6. The synaptic knob contains calcium ion pumps that establish a concentration gradient,
maintaining more calcium ions outside the neuron than inside, and voltage-gated calcium
ion channels that allow calcium ions to flow down its concentration gradient.
7. The synaptic knob, due to its negative charge based on the presence of phosphate groups,
repels negatively charged vesicles.
8. A specialized region of the sarcolemma, containing numerous indentations and junction
folds which increase the membrane surface area covered by the synaptic knob, is called the
motor end plate.
9. The motor end plate has multiple Ach receptors, or plasma membrane protein channels, that
provide for the binding of Ach and thus the opening of these channels, allowing the entry of
sodium and exit of potassium.
10. A narrow, fluid-filled space separating the synaptic knob and motor end plate is called the
synaptic cleft.
11. The synaptic cleft houses the enzyme acetylcholinesterase, which breaks down Ach
molecules released into the synaptic cleft.

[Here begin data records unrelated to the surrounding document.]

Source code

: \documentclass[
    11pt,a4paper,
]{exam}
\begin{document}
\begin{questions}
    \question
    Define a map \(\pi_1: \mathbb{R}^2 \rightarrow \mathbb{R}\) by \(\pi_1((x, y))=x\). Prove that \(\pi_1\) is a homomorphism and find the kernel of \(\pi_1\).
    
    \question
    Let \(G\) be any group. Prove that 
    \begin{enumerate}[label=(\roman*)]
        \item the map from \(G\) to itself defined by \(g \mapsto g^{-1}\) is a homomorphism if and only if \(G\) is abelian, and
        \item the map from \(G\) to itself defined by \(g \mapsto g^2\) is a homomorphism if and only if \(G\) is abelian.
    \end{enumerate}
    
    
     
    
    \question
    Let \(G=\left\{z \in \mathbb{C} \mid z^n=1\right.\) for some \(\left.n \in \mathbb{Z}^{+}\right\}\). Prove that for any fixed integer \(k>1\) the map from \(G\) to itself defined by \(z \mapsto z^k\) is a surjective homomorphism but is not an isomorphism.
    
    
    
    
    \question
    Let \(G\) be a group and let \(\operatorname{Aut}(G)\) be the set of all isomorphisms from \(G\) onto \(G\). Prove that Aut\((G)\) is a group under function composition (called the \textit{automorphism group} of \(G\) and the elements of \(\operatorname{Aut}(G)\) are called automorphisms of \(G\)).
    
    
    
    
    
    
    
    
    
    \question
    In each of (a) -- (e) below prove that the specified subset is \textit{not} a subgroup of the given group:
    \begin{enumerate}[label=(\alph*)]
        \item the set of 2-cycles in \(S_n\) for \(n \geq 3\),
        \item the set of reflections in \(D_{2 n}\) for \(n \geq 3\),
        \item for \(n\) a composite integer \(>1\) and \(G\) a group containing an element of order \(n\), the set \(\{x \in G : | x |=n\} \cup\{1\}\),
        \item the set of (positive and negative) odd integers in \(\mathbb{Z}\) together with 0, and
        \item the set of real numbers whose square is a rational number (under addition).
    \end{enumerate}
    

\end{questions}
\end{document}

D. Skeletal Muscle Fibers at Rest (pp. 339–341)
1. At rest, the skeletal muscle cell’s membrane voltage is −90mV; this is the skeletal muscle
cell’s resting membrane potential.
2. Since no acetylcholine is being delivered to the muscle, the voltage-gated Na+ channels and
voltage-gated K+ channels in the sarcolemma and T-tubules are closed.
3. Calcium ion is stored within the terminal cisternae of the sarcoplasmic reticulum.
4. The contractile proteins (myofilaments) within the sarcomeres are in their relaxed position.
10.3 Physiology of Skeletal Muscle Contraction: A contracting muscle decreases in length as
thick and thin protein filaments within sarcomeres interact to cause sarcomeres to shorten.
(pp. 341–350)
1. During muscle contraction, muscle fiber decreases in length as thick and thin filaments cause
sarcomeres to shorten.
2. Tension exerted on the skeleton where muscle is attached generates movement of the body.
A. Neuromuscular Junction: Excitation of a Skeletal Muscle Fiber (p. 343)
1. Two events occur at the neuromuscular junction: Acetylcholine from a synaptic vesicle is
released and Ach binds to Ach receptors, which causes muscle fiber contraction.
2. Excitation-contraction coupling involves propagation of an action potential triggered by the
binding of Ach along the sarcolemma and T-tubules to the sarcoplasmic reticulum,
stimulating the release of calcium ions.
3. Crossbridge cycling involves calcium ion binding to troponin, which triggers the sliding of thin
filaments past thick and thus the shortening of sarcomeres and muscle contraction.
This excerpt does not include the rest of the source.